Records for the task Block Start

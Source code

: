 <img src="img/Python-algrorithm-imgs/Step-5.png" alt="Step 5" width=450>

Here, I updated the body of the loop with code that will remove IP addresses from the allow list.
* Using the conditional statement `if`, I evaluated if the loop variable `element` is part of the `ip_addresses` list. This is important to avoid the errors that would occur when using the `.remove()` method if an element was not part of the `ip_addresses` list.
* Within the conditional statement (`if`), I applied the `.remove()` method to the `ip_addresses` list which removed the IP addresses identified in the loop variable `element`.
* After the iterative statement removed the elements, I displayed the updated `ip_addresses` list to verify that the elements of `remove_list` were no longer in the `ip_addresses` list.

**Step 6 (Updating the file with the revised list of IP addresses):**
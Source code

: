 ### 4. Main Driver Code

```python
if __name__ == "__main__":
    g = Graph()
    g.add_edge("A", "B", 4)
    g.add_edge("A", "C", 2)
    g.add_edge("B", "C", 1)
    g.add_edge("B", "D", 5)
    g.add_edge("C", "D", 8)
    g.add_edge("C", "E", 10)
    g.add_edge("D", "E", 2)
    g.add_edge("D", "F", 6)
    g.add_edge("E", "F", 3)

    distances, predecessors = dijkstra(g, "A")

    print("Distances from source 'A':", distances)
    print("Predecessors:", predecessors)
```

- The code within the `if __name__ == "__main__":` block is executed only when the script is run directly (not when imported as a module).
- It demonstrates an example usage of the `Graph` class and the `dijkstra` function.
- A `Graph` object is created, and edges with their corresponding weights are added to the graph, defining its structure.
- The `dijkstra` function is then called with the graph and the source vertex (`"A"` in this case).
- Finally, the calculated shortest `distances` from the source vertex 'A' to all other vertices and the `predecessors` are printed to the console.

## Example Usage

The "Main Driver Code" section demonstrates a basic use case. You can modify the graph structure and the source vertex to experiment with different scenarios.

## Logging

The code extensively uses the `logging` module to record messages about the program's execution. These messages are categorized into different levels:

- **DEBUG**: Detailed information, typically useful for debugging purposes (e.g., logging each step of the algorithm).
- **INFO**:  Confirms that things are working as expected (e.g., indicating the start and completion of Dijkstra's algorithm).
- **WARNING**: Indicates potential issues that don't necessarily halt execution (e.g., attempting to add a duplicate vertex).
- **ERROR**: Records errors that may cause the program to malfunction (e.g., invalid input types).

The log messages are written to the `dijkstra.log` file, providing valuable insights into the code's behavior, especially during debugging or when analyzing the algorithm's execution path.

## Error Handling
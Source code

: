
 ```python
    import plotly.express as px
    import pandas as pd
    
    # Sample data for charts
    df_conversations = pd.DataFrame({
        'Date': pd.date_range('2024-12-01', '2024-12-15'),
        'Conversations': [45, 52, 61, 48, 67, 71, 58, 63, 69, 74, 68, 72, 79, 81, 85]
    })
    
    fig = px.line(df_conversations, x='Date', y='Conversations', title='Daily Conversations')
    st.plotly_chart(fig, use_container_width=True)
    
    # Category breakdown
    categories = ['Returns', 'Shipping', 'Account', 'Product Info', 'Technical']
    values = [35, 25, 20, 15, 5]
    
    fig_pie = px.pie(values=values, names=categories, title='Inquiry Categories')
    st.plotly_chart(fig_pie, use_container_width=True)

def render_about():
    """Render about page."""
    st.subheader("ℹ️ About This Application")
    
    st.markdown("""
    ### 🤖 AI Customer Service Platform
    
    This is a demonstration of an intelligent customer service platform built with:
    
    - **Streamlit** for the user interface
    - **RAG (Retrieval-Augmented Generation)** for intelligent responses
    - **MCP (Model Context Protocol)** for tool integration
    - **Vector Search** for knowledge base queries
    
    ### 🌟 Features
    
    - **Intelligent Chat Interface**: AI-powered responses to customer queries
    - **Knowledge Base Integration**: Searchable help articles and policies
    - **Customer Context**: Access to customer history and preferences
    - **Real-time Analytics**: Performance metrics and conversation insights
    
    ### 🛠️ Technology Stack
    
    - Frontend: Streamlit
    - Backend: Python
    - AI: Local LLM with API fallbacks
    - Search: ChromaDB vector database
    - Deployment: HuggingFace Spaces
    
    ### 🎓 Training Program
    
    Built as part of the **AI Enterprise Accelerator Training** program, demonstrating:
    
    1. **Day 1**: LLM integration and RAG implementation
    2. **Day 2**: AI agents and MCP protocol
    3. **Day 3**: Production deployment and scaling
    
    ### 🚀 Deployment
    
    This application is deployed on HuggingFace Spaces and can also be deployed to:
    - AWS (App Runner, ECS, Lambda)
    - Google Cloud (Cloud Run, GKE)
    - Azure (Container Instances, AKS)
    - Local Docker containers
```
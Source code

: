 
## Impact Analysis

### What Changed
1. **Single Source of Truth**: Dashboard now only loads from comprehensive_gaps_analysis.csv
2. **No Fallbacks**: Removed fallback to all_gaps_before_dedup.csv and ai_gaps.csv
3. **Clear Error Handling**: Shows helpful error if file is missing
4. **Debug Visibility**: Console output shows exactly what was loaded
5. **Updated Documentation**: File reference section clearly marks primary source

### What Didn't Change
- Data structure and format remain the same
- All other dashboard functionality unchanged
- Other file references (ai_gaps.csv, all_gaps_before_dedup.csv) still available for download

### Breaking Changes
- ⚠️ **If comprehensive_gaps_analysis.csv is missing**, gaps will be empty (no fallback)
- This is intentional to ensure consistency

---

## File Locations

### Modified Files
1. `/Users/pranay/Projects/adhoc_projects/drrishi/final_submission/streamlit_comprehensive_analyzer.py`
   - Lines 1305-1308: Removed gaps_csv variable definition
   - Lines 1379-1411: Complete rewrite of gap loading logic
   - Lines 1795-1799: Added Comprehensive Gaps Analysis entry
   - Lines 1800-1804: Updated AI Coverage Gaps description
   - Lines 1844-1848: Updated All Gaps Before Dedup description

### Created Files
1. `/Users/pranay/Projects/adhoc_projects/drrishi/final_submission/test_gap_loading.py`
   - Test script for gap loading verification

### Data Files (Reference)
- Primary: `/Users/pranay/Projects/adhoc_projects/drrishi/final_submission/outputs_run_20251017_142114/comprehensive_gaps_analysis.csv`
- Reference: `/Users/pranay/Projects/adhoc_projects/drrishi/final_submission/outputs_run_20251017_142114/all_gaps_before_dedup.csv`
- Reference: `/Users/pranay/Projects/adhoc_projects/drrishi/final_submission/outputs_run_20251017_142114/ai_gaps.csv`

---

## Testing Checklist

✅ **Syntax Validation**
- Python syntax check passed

Records for the task Block End

◆ **Task prompt**
Using the entries above, quote each line verbatim from the first through the line that contains "- The code within".

◆ **Written answer**
Source code

: <img src="img/Python-algrorithm-imgs/Step-5.png" alt="Step 5" width=450>

Here, I updated the body of the loop with code that will remove IP addresses from the allow list.
* Using the conditional statement `if`, I evaluated if the loop variable `element` is part of the `ip_addresses` list. This is important to avoid the errors that would occur when using the `.remove()` method if an element was not part of the `ip_addresses` list.
* Within the conditional statement (`if`), I applied the `.remove()` method to the `ip_addresses` list which removed the IP addresses identified in the loop variable `element`.
* After the iterative statement removed the elements, I displayed the updated `ip_addresses` list to verify that the elements of `remove_list` were no longer in the `ip_addresses` list.

**Step 6 (Updating the file with the revised list of IP addresses):**
Source code

: ### 4. Main Driver Code

```python
if __name__ == "__main__":
    g = Graph()
    g.add_edge("A", "B", 4)
    g.add_edge("A", "C", 2)
    g.add_edge("B", "C", 1)
    g.add_edge("B", "D", 5)
    g.add_edge("C", "D", 8)
    g.add_edge("C", "E", 10)
    g.add_edge("D", "E", 2)
    g.add_edge("D", "F", 6)
    g.add_edge("E", "F", 3)

    distances, predecessors = dijkstra(g, "A")

    print("Distances from source 'A':", distances)
    print("Predecessors:", predecessors)
```

- The code within the `if __name__ == "__main__":` block is executed only when the script is run directly (not when imported as a module).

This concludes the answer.